Copy, word for word, the opening line of the data and each line after it until the line that contains "### The Roadmap (in development)", which is included. Leave the pictures out.

*** Opening Information supplied ***

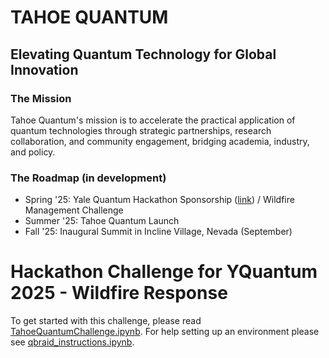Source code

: # TAHOE QUANTUM
 
 ## Elevating Quantum Technology for Global Innovation
 
 ### The Mission
 Tahoe Quantum's mission is to accelerate the practical application of quantum technologies through strategic partnerships, research collaboration, and community engagement, bridging academia, industry, and policy.
 
 ### The Roadmap (in development)
 - Spring '25: Yale Quantum Hackathon Sponsorship ([link](https://yquantum.info/)) / Wildfire Management Challenge
 - Summer '25: Tahoe Quantum Launch
 - Fall '25: Inaugural Summit in Incline Village, Nevada (September)

# Hackathon Challenge for YQuantum 2025 - Wildfire Response 
To get started with this challenge, please read [TahoeQuantumChallenge.ipynb](TahoeQuantumChallenge.ipynb). 
For help setting up an environment please see [qbraid_instructions.ipynb](qbraid_instructions.ipynb).
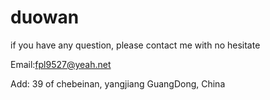 # duowan
if you have any question, please contact me with no hesitate

Email:fpl9527@yeah.net

Add: 39 of chebeinan, yangjiang GuangDong, China
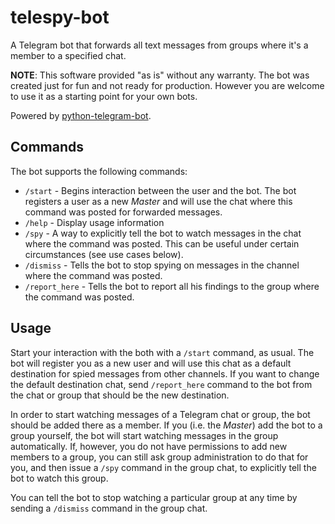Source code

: # telespy-bot
A Telegram bot that forwards all text messages from groups where it's a member to a specified chat.

**NOTE**: This software provided "as is" without any warranty. The bot was created just for fun
and not ready for production. However you are welcome to use it as a starting point for your own
bots.

Powered by [python-telegram-bot](https://github.com/python-telegram-bot/python-telegram-bot).

## Commands
The bot supports the following commands:
- `/start` - Begins interaction between the user and the bot. The bot registers a user as a new
_Master_ and will use the chat where this command was posted for forwarded messages.
- `/help` - Display usage information
- `/spy` - A way to explicitly tell the bot to watch messages in the chat where the command was 
posted. This can be useful under certain circumstances (see use cases below).
- `/dismiss` - Tells the bot to stop spying on messages in the channel where the command was posted.
- `/report_here` - Tells the bot to report all his findings to the group where the command was posted.

## Usage

Start your interaction with the both with a `/start` command, as usual. The bot will register you as
a new user and will use this chat as a default destination for spied messages from other channels. If
you want to change the default destination chat, send `/report_here` command to the bot from the chat
or group that should be the new destination.

In order to start watching messages of a Telegram chat or group, the bot should be added there as a
member. If you (i.e. the _Master_) add the bot to a group yourself, the bot will start watching
messages in the group automatically. If, however, you do not have permissions to add new members to a
group, you can still ask group administration to do that for you, and then issue a `/spy` command in
the group chat, to explicitly tell the bot to watch this group.

You can tell the bot to stop watching a particular group at any time by sending a `/dismiss` command
in the group chat. 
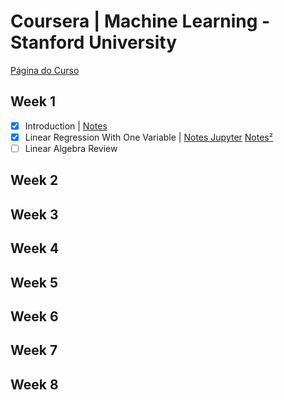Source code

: # Coursera | Machine Learning - Stanford University 

[Página do Curso](https://www.coursera.org/learn/machine-learning/home/info)

## Week 1

 - [x] Introduction | [Notes]()
 - [x] Linear Regression With One Variable | [Notes Jupyter](https://github.com/akliemke/dailylog/blob/master/2018/MLCoursera/Week%201/Linear%20Regression%20and%20Cost%20Function.ipynb) [Notes²]()
 - [ ] Linear Algebra Review

## Week 2

## Week 3

## Week 4

## Week 5

## Week 6

## Week 7

## Week 8
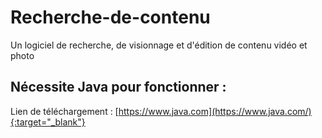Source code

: # Recherche-de-contenu
Un logiciel de recherche, de visionnage et d'édition de contenu vidéo et photo

## Nécessite Java pour fonctionner :
Lien de téléchargement : [https://www.java.com](https://www.java.com/){:target="_blank"}
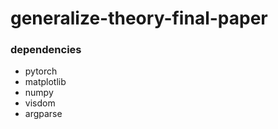 # generalize-theory-final-paper

### dependencies
- pytorch
- matplotlib
- numpy
- visdom
- argparse

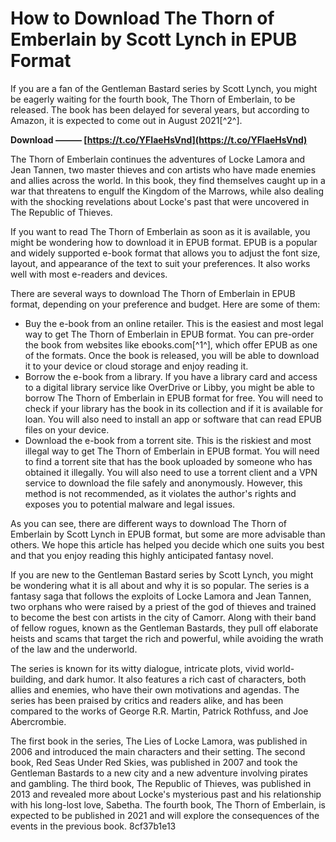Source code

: # How to Download The Thorn of Emberlain by Scott Lynch in EPUB Format
 
If you are a fan of the Gentleman Bastard series by Scott Lynch, you might be eagerly waiting for the fourth book, The Thorn of Emberlain, to be released. The book has been delayed for several years, but according to Amazon, it is expected to come out in August 2021[^2^].
 
**Download ——— [https://t.co/YFIaeHsVnd](https://t.co/YFIaeHsVnd)**


 
The Thorn of Emberlain continues the adventures of Locke Lamora and Jean Tannen, two master thieves and con artists who have made enemies and allies across the world. In this book, they find themselves caught up in a war that threatens to engulf the Kingdom of the Marrows, while also dealing with the shocking revelations about Locke's past that were uncovered in The Republic of Thieves.
 
If you want to read The Thorn of Emberlain as soon as it is available, you might be wondering how to download it in EPUB format. EPUB is a popular and widely supported e-book format that allows you to adjust the font size, layout, and appearance of the text to suit your preferences. It also works well with most e-readers and devices.
 
There are several ways to download The Thorn of Emberlain in EPUB format, depending on your preference and budget. Here are some of them:
 
- Buy the e-book from an online retailer. This is the easiest and most legal way to get The Thorn of Emberlain in EPUB format. You can pre-order the book from websites like ebooks.com[^1^], which offer EPUB as one of the formats. Once the book is released, you will be able to download it to your device or cloud storage and enjoy reading it.
- Borrow the e-book from a library. If you have a library card and access to a digital library service like OverDrive or Libby, you might be able to borrow The Thorn of Emberlain in EPUB format for free. You will need to check if your library has the book in its collection and if it is available for loan. You will also need to install an app or software that can read EPUB files on your device.
- Download the e-book from a torrent site. This is the riskiest and most illegal way to get The Thorn of Emberlain in EPUB format. You will need to find a torrent site that has the book uploaded by someone who has obtained it illegally. You will also need to use a torrent client and a VPN service to download the file safely and anonymously. However, this method is not recommended, as it violates the author's rights and exposes you to potential malware and legal issues.

As you can see, there are different ways to download The Thorn of Emberlain by Scott Lynch in EPUB format, but some are more advisable than others. We hope this article has helped you decide which one suits you best and that you enjoy reading this highly anticipated fantasy novel.
  
If you are new to the Gentleman Bastard series by Scott Lynch, you might be wondering what it is all about and why it is so popular. The series is a fantasy saga that follows the exploits of Locke Lamora and Jean Tannen, two orphans who were raised by a priest of the god of thieves and trained to become the best con artists in the city of Camorr. Along with their band of fellow rogues, known as the Gentleman Bastards, they pull off elaborate heists and scams that target the rich and powerful, while avoiding the wrath of the law and the underworld.
 
The series is known for its witty dialogue, intricate plots, vivid world-building, and dark humor. It also features a rich cast of characters, both allies and enemies, who have their own motivations and agendas. The series has been praised by critics and readers alike, and has been compared to the works of George R.R. Martin, Patrick Rothfuss, and Joe Abercrombie.
 
The first book in the series, The Lies of Locke Lamora, was published in 2006 and introduced the main characters and their setting. The second book, Red Seas Under Red Skies, was published in 2007 and took the Gentleman Bastards to a new city and a new adventure involving pirates and gambling. The third book, The Republic of Thieves, was published in 2013 and revealed more about Locke's mysterious past and his relationship with his long-lost love, Sabetha. The fourth book, The Thorn of Emberlain, is expected to be published in 2021 and will explore the consequences of the events in the previous book.
 8cf37b1e13
 
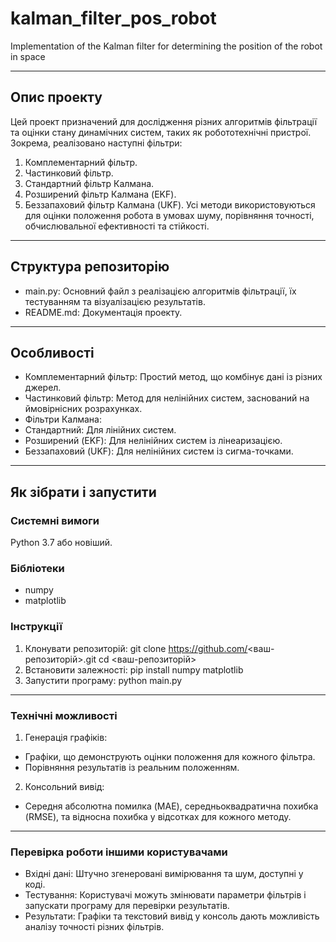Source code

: # kalman_filter_pos_robot
Implementation of the Kalman filter for determining the position of the robot in space
____
## Опис проекту

Цей проект призначений для дослідження різних алгоритмів фільтрації та оцінки стану динамічних систем, таких як робототехнічні пристрої. Зокрема, реалізовано наступні фільтри:
1. Комплементарний фільтр.
2. Частинковий фільтр.
3. Стандартний фільтр Калмана.
4. Розширений фільтр Калмана (EKF).
5. Беззапаховий фільтр Калмана (UKF).
Усі методи використовуються для оцінки положення робота в умовах шуму, порівняння точності, обчислювальної ефективності та стійкості.
____
## Структура репозиторію

- main.py: Основний файл з реалізацією алгоритмів фільтрації, їх тестуванням та візуалізацією результатів.
- README.md: Документація проекту.
____
## Особливості

- Комплементарний фільтр: Простий метод, що комбінує дані із різних джерел.
- Частинковий фільтр: Метод для нелінійних систем, заснований на ймовірнісних розрахунках.
- Фільтри Калмана:
- Стандартний: Для лінійних систем.
- Розширений (EKF): Для нелінійних систем із лінеаризацією.
- Беззапаховий (UKF): Для нелінійних систем із сигма-точками.
____
## Як зібрати і запустити

### Системні вимоги
Python 3.7 або новіший.

### Бібліотеки
- numpy
- matplotlib

### Інструкції
1. Клонувати репозиторій:
git clone https://github.com/<ваш-репозиторій>.git
cd <ваш-репозиторій>
2. Встановити залежності:
pip install numpy matplotlib
3. Запустити програму:
python main.py
____
### Технічні можливості
1. Генерація графіків:
- Графіки, що демонструють оцінки положення для кожного фільтра.
- Порівняння результатів із реальним положенням.
2. Консольний вивід:
- Середня абсолютна помилка (MAE), середньоквадратична похибка (RMSE), та відносна похибка у відсотках для кожного методу.
____
### Перевірка роботи іншими користувачами
- Вхідні дані: Штучно згенеровані вимірювання та шум, доступні у коді.
- Тестування: Користувачі можуть змінювати параметри фільтрів і запускати програму для перевірки результатів.
- Результати: Графіки та текстовий вивід у консоль дають можливість аналізу точності різних фільтрів.
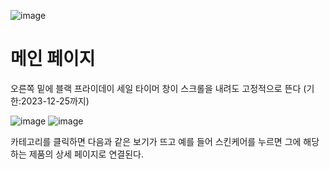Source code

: ![image](https://github.com/dpcdrypak/SERVLET_20210985/assets/112855199/767b56cb-b241-4952-9599-fa5fc6d1827e)

# 메인 페이지 
오른쪽 밑에 블랙 프라이데이 세일 타이머 창이 스크롤을 내려도 고정적으로 뜬다 (기한:2023-12-25까지)

![image](https://github.com/dpcdrypak/SERVLET_20210985/assets/112855199/b5ca291e-94d6-4fd9-bf7b-4f1e3476569c)
![image](https://github.com/dpcdrypak/SERVLET_20210985/assets/112855199/db9a4c2b-748c-47af-bf56-091d09f8c38e)

카테고리를 클릭하면 다음과 같은 보기가 뜨고 예를 들어 스킨케어를 누르면 그에 해당하는 제품의 상세 페이지로 연결된다.
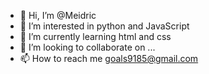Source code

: - 👋 Hi, I’m @Meidric
- 👀 I’m interested in python and JavaScript
- 🌱 I’m currently learning html and css
- 💞️ I’m looking to collaborate on ...
- 📫 How to reach me goals9185@gmail.com

<!---
Meidric/Meidric is a ✨ special ✨ repository because its `README.md` (this file) appears on your GitHub profile.
You can click the Preview link to take a look at your changes.
--->
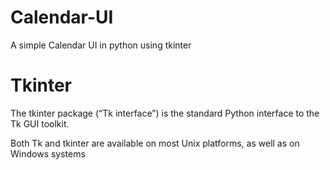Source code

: # Calendar-UI

A simple Calendar UI in python using tkinter

# Tkinter

The tkinter package (“Tk interface”) is the standard Python interface to the Tk GUI toolkit.

Both Tk and tkinter are available on most Unix platforms, as well as on Windows systems
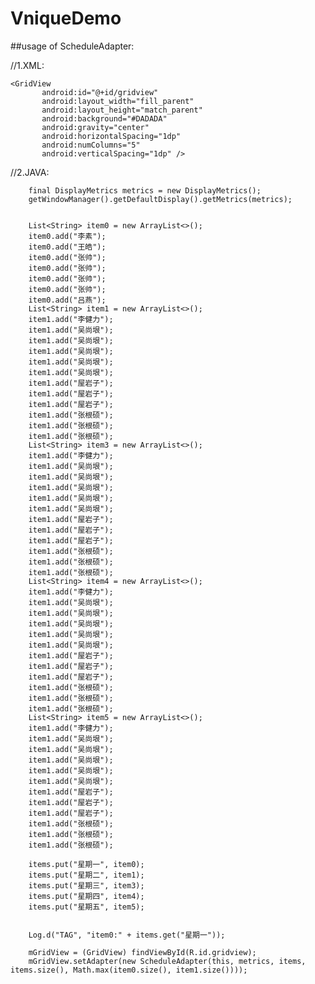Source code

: # VniqueDemo

##usage of ScheduleAdapter:

//1.XML:

    <GridView
           android:id="@+id/gridview"
           android:layout_width="fill_parent"
           android:layout_height="match_parent"
           android:background="#DADADA"
           android:gravity="center"
           android:horizontalSpacing="1dp"
           android:numColumns="5"
           android:verticalSpacing="1dp" />
        
 //2.JAVA:
 
        final DisplayMetrics metrics = new DisplayMetrics();
        getWindowManager().getDefaultDisplay().getMetrics(metrics);


        List<String> item0 = new ArrayList<>();
        item0.add("李素");
        item0.add("王皓");
        item0.add("张帅");
        item0.add("张帅");
        item0.add("张帅");
        item0.add("张帅");
        item0.add("吕燕");
        List<String> item1 = new ArrayList<>();
        item1.add("李健力");
        item1.add("吴尚垠");
        item1.add("吴尚垠");
        item1.add("吴尚垠");
        item1.add("吴尚垠");
        item1.add("吴尚垠");
        item1.add("屋岩子");
        item1.add("屋岩子");
        item1.add("屋岩子");
        item1.add("张根硕");
        item1.add("张根硕");
        item1.add("张根硕");
        List<String> item3 = new ArrayList<>();
        item1.add("李健力");
        item1.add("吴尚垠");
        item1.add("吴尚垠");
        item1.add("吴尚垠");
        item1.add("吴尚垠");
        item1.add("吴尚垠");
        item1.add("屋岩子");
        item1.add("屋岩子");
        item1.add("屋岩子");
        item1.add("张根硕");
        item1.add("张根硕");
        item1.add("张根硕");
        List<String> item4 = new ArrayList<>();
        item1.add("李健力");
        item1.add("吴尚垠");
        item1.add("吴尚垠");
        item1.add("吴尚垠");
        item1.add("吴尚垠");
        item1.add("吴尚垠");
        item1.add("屋岩子");
        item1.add("屋岩子");
        item1.add("屋岩子");
        item1.add("张根硕");
        item1.add("张根硕");
        item1.add("张根硕");
        List<String> item5 = new ArrayList<>();
        item1.add("李健力");
        item1.add("吴尚垠");
        item1.add("吴尚垠");
        item1.add("吴尚垠");
        item1.add("吴尚垠");
        item1.add("吴尚垠");
        item1.add("屋岩子");
        item1.add("屋岩子");
        item1.add("屋岩子");
        item1.add("张根硕");
        item1.add("张根硕");
        item1.add("张根硕");

        items.put("星期一", item0);
        items.put("星期二", item1);
        items.put("星期三", item3);
        items.put("星期四", item4);
        items.put("星期五", item5);


        Log.d("TAG", "item0:" + items.get("星期一"));

        mGridView = (GridView) findViewById(R.id.gridview);
        mGridView.setAdapter(new ScheduleAdapter(this, metrics, items, items.size(), Math.max(item0.size(), item1.size())));
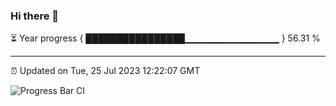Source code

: ### Hi there 👋

⏳ Year progress { ████████████████▁▁▁▁▁▁▁▁▁▁▁▁▁▁ } 56.31 %

---

⏰ Updated on Tue, 25 Jul 2023 12:22:07 GMT

![Progress Bar CI](https://github.com/liununu/liununu/workflows/Progress%20Bar%20CI/badge.svg)
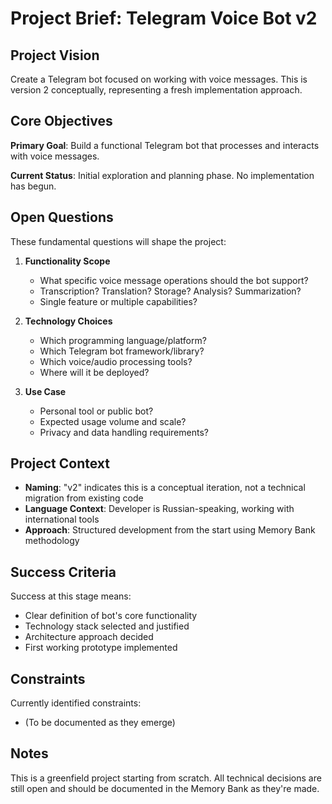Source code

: # Project Brief: Telegram Voice Bot v2

## Project Vision

Create a Telegram bot focused on working with voice messages. This is version 2 conceptually, representing a fresh implementation approach.

## Core Objectives

**Primary Goal**: Build a functional Telegram bot that processes and interacts with voice messages.

**Current Status**: Initial exploration and planning phase. No implementation has begun.

## Open Questions

These fundamental questions will shape the project:

1. **Functionality Scope**
   - What specific voice message operations should the bot support?
   - Transcription? Translation? Storage? Analysis? Summarization?
   - Single feature or multiple capabilities?

2. **Technology Choices**
   - Which programming language/platform?
   - Which Telegram bot framework/library?
   - Which voice/audio processing tools?
   - Where will it be deployed?

3. **Use Case**
   - Personal tool or public bot?
   - Expected usage volume and scale?
   - Privacy and data handling requirements?

## Project Context

- **Naming**: "v2" indicates this is a conceptual iteration, not a technical migration from existing code
- **Language Context**: Developer is Russian-speaking, working with international tools
- **Approach**: Structured development from the start using Memory Bank methodology

## Success Criteria

Success at this stage means:
- Clear definition of bot's core functionality
- Technology stack selected and justified
- Architecture approach decided
- First working prototype implemented

## Constraints

Currently identified constraints:
- (To be documented as they emerge)

## Notes

This is a greenfield project starting from scratch. All technical decisions are still open and should be documented in the Memory Bank as they're made.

*** Closing Information supplied ***

Exercise solution -
Source code

: # TAHOE QUANTUM
 
 ## Elevating Quantum Technology for Global Innovation
 
 ### The Mission
 Tahoe Quantum's mission is to accelerate the practical application of quantum technologies through strategic partnerships, research collaboration, and community engagement, bridging academia, industry, and policy.
 
 ### The Roadmap (in development)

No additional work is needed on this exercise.